Exercise directions.
Look below for the line that contains "-What is the", then copy it and each following line exactly, through and including the line that contains "In order to".

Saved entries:
....

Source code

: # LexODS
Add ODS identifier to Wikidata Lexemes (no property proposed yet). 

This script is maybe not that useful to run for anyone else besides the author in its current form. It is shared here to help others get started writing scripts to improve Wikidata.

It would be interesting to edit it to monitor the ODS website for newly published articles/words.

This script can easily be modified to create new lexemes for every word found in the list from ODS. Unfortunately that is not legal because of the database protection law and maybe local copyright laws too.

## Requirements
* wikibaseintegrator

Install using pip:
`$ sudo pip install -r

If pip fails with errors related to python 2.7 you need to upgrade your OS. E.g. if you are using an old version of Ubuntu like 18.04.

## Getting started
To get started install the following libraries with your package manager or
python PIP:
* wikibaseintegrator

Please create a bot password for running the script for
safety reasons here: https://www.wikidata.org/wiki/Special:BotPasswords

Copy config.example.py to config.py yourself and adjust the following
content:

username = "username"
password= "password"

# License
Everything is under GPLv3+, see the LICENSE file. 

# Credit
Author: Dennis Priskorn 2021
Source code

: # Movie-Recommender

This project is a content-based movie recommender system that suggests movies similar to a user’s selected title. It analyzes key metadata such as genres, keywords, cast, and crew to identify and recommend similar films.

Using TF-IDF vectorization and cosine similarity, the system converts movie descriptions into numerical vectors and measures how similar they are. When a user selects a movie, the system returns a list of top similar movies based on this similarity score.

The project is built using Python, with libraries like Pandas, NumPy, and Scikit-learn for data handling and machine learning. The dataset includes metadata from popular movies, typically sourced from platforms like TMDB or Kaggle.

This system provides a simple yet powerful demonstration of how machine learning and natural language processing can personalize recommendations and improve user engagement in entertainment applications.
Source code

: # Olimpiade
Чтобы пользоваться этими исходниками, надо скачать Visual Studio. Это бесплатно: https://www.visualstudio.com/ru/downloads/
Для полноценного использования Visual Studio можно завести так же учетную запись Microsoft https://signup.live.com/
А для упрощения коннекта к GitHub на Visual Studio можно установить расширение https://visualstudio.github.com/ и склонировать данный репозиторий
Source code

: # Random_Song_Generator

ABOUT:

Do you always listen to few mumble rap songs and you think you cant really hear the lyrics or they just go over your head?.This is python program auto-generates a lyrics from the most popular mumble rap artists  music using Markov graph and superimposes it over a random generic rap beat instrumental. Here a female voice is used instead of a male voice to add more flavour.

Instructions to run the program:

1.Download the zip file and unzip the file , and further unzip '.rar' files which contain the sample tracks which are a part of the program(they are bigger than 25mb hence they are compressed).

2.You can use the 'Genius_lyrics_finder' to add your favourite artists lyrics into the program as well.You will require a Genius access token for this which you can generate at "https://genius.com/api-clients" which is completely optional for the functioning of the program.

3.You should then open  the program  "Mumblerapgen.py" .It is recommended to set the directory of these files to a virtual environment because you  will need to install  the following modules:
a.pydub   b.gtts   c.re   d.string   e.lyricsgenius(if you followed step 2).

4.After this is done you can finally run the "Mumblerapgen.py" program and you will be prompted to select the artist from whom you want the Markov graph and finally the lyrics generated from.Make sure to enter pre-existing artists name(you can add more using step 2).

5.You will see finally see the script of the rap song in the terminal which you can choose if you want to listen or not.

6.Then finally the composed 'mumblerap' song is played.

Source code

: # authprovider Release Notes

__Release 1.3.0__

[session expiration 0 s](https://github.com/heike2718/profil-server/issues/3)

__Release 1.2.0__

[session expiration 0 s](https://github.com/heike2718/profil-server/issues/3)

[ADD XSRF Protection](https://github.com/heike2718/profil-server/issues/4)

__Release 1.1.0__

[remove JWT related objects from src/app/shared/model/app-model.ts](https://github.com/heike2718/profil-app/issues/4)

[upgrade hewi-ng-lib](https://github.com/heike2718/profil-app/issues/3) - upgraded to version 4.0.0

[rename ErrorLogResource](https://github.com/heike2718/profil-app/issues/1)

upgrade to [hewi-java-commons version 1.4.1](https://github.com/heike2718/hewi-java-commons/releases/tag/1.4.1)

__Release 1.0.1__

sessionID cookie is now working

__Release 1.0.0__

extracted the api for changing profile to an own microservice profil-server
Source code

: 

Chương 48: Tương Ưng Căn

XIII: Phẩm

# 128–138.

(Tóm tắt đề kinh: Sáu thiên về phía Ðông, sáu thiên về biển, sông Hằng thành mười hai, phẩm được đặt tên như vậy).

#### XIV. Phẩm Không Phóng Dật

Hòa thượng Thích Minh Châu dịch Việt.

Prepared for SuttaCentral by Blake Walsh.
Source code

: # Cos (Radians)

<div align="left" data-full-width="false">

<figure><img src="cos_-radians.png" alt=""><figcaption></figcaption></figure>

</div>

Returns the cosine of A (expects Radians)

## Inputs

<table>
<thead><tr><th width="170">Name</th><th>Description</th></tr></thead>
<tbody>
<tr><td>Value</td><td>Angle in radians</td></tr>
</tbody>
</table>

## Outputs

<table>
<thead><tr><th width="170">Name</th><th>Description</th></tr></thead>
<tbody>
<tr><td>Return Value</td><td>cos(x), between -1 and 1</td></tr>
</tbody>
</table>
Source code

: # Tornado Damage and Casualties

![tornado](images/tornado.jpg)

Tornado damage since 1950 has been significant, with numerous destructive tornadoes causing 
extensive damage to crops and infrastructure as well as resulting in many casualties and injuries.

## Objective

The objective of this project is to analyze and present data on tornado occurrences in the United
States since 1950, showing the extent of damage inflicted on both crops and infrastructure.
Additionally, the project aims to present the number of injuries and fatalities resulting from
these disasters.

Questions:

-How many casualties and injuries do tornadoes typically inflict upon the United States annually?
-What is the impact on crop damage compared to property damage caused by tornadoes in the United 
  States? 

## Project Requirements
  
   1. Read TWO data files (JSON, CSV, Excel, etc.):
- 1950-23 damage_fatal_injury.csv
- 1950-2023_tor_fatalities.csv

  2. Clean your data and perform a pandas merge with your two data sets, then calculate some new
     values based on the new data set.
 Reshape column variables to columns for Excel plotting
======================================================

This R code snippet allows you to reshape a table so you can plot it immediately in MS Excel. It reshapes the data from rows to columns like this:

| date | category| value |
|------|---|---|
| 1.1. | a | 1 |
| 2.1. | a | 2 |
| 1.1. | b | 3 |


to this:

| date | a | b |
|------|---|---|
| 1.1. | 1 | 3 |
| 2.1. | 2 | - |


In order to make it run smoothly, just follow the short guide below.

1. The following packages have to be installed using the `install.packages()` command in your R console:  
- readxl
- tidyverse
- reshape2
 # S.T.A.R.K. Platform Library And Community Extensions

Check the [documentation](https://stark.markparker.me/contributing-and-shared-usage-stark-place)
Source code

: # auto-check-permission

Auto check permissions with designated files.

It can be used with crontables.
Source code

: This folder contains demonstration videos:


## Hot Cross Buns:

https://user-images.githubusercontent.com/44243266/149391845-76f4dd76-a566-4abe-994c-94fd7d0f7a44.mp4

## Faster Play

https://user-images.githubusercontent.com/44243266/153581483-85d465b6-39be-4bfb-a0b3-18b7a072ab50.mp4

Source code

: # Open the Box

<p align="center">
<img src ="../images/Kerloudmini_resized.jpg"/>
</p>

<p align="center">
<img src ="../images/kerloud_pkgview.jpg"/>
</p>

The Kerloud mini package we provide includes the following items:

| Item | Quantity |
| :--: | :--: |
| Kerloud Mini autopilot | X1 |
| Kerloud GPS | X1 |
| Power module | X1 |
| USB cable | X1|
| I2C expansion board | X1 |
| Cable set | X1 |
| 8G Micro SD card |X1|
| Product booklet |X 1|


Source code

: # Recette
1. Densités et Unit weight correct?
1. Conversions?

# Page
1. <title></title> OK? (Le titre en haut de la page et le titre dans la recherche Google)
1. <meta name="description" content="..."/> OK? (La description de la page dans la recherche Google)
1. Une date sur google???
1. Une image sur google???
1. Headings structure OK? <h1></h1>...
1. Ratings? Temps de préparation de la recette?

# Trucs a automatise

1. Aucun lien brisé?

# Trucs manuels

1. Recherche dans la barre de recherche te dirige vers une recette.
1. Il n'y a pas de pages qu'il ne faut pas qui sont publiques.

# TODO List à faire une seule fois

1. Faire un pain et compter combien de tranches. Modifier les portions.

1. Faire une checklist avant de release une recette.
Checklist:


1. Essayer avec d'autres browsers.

....

Written solution.
-What is the impact on crop damage compared to property damage caused by tornadoes in the United 
  States? 

## Project Requirements
  
   1. Read TWO data files (JSON, CSV, Excel, etc.):
- 1950-23 damage_fatal_injury.csv
- 1950-2023_tor_fatalities.csv

  2. Clean your data and perform a pandas merge with your two data sets, then calculate some new
     values based on the new data set.
 Reshape column variables to columns for Excel plotting
======================================================

This R code snippet allows you to reshape a table so you can plot it immediately in MS Excel. It reshapes the data from rows to columns like this:

| date | category| value |
|------|---|---|
| 1.1. | a | 1 |
| 2.1. | a | 2 |
| 1.1. | b | 3 |


to this:

| date | a | b |
|------|---|---|
| 1.1. | 1 | 3 |
| 2.1. | 2 | - |


In order to make it run smoothly, just follow the short guide below.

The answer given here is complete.